- [TASK DETAILS]: What lines below include the word "재할당이"? Copy each one.

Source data
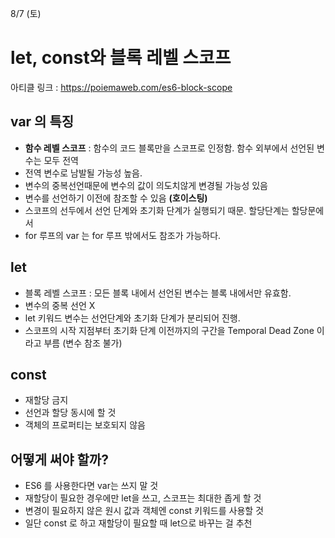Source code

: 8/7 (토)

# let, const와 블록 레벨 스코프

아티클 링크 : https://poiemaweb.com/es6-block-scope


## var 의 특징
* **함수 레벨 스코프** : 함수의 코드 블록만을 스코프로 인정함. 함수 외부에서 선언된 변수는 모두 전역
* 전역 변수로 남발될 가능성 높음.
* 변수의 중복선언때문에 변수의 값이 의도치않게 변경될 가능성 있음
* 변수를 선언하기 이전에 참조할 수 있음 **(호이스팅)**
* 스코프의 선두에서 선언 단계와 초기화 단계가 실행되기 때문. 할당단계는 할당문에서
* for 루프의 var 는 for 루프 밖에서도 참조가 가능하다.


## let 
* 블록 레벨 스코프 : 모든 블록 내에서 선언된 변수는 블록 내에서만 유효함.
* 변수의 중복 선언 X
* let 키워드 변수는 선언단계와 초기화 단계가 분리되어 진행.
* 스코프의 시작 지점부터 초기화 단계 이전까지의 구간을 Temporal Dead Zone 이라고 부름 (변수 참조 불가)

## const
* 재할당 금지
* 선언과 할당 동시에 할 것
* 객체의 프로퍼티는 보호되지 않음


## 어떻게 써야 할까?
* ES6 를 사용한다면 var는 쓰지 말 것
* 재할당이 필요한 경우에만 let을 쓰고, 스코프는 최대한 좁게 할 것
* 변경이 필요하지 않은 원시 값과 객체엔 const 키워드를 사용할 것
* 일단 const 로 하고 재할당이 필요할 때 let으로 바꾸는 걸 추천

* * *

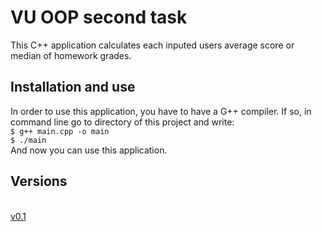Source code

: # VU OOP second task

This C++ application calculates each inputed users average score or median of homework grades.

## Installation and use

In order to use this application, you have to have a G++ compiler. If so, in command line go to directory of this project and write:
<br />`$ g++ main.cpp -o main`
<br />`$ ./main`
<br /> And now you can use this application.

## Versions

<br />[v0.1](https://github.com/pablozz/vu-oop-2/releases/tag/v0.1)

- [YOUR SOLUTION]:
* 재할당이 필요한 경우에만 let을 쓰고, 스코프는 최대한 좁게 할 것
* 일단 const 로 하고 재할당이 필요할 때 let으로 바꾸는 걸 추천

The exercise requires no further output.